Miguel Rettenmaier
O título desse trabalho evidentemente é
uma referência ao conhecido texto de Harold Bloom, de julho de 2000,
“Can 35 million book buyers be wrong? Yes.” , no qual o renomado
crítico norte-americano ataca frontalmente a obra de Rowling. Situando-a
como parte de uma vasta literatura considerada por ele inadequada, estética
e ideologicamente, para crianças e para adultos, e detratando narrativa
de Harry Potter segundo critérios que a julgam pouco ou nada original,
Bloom inequivocamente retoma, com seus argumentos mais candentes, uma
tradicional postura que, mesmo desde antes da “invenção”

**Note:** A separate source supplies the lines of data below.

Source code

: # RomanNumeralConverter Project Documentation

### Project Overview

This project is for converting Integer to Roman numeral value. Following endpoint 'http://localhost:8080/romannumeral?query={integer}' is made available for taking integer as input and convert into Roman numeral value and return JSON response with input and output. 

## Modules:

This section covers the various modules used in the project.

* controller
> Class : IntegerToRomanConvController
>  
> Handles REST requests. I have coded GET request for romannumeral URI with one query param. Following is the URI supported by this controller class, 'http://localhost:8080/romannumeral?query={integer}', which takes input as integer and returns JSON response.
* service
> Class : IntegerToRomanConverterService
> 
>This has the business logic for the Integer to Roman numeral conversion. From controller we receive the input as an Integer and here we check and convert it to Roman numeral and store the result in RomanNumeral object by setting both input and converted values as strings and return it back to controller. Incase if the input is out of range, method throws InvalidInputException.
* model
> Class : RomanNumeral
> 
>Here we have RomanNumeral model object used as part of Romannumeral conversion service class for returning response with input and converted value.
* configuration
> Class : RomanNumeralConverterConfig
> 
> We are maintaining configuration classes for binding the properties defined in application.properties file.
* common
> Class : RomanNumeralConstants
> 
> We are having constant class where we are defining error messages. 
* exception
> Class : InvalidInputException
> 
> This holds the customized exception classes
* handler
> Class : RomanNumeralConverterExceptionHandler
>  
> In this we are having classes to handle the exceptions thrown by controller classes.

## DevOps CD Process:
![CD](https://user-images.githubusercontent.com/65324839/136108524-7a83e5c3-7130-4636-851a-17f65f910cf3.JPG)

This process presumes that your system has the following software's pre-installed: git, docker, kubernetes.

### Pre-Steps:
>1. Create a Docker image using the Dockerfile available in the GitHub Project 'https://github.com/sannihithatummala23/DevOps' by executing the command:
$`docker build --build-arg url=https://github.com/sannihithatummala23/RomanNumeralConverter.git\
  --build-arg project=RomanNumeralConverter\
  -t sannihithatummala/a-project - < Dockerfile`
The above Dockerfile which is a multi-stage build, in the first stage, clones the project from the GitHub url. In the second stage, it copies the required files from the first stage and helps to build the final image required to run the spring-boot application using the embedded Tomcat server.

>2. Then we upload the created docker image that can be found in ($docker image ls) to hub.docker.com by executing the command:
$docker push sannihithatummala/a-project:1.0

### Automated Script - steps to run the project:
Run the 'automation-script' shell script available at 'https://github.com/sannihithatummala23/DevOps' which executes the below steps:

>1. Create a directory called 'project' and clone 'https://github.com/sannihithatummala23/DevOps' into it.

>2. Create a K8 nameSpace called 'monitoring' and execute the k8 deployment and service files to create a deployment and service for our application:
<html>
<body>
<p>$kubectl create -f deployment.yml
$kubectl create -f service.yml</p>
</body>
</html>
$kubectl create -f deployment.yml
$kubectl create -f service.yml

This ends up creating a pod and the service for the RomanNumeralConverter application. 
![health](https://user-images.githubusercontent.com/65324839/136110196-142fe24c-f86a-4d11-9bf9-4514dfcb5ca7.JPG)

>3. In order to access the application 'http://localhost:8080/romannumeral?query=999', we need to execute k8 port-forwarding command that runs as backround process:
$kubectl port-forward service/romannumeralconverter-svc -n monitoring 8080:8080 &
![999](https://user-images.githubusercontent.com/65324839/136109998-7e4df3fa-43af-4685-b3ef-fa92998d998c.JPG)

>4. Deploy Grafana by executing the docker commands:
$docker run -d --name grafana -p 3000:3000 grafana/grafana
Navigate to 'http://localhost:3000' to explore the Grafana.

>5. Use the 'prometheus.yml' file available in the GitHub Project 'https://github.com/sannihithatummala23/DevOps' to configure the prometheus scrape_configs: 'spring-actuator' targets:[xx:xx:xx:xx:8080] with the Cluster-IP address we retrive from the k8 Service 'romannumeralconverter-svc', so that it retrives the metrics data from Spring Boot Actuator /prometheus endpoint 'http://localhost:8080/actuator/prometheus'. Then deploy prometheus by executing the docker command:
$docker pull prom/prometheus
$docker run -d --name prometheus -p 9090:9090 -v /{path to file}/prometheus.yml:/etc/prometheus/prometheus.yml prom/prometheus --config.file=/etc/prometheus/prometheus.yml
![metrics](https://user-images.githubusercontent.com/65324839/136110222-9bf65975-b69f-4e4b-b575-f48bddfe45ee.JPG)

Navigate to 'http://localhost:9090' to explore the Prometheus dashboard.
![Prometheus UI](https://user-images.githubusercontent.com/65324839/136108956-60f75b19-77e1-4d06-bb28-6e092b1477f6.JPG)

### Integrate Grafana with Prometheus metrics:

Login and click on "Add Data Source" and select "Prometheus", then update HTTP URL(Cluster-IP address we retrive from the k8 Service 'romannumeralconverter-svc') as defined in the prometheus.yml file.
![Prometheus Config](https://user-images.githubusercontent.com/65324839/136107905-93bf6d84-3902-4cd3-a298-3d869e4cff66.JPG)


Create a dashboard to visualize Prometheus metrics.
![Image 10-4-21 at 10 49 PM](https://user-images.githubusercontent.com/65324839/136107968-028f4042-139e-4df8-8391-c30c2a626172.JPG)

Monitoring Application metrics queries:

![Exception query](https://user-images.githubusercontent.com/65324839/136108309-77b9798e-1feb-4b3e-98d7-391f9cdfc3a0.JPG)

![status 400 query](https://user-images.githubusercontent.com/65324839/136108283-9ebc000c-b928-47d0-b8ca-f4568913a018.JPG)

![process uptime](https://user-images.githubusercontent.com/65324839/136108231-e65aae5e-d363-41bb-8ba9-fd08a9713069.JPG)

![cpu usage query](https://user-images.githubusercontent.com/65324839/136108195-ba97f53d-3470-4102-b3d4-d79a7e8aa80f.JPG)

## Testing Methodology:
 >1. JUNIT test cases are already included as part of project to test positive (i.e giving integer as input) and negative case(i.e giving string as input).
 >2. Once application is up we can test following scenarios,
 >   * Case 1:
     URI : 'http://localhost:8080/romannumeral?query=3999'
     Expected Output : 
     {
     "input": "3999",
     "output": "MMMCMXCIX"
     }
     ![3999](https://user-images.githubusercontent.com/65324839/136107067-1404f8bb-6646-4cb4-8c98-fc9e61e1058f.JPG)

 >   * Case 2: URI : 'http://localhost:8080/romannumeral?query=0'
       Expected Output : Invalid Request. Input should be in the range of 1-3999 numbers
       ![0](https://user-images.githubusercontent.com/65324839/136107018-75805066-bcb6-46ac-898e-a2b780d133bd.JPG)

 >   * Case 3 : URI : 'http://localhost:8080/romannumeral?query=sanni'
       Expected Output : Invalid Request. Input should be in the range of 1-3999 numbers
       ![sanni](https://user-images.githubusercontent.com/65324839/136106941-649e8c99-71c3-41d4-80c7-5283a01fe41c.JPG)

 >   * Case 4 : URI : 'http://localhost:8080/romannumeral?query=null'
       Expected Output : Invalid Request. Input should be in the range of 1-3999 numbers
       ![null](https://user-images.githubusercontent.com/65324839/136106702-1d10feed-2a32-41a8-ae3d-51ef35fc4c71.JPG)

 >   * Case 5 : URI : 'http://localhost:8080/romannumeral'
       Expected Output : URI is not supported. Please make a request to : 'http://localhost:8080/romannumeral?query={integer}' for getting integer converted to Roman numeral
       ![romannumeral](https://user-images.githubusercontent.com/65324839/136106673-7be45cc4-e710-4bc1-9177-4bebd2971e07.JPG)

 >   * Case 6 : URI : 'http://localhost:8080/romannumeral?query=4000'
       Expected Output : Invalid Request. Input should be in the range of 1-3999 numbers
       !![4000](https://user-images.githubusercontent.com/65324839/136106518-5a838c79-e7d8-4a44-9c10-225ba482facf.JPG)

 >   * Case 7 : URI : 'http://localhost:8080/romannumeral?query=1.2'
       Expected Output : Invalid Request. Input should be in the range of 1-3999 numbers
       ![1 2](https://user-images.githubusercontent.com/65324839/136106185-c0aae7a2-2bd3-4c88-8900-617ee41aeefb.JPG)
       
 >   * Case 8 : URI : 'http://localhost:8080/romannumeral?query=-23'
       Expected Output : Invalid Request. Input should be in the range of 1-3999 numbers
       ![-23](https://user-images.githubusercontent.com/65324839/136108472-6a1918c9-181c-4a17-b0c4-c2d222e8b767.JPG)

do leitor, na modernidade, buscou reprimir práticas de leitura
e silenciar os textos e os leitores que se insubordinassem ao controle
e à interdição das autoridades encarregadas da manutenção
da ordem social e da organização política. Na ditocomia
entre certo e errado, Blomm reaviva antigas tensões, e coloca,
na atualidade dos debates sobre a leitura de jovens, a necessidade de
se pensar suas preferências e escolhas sem o olhar inquisitorial
de um tribunal do Santo Ofício e sem as reservas de um pensamento
excessivamente didatizante. Harry Potter é,a cima de tudo, uma
personagem “do bem”.
A preocupação com as eventuais influências que determinados
livros podem trazer aos leitores de alguma maneira reproduz um medo senão
muito antigo, pelo menos não muito novo, possivelmente situado
na aurora do pensamento moderno, nos estertores do período medieval.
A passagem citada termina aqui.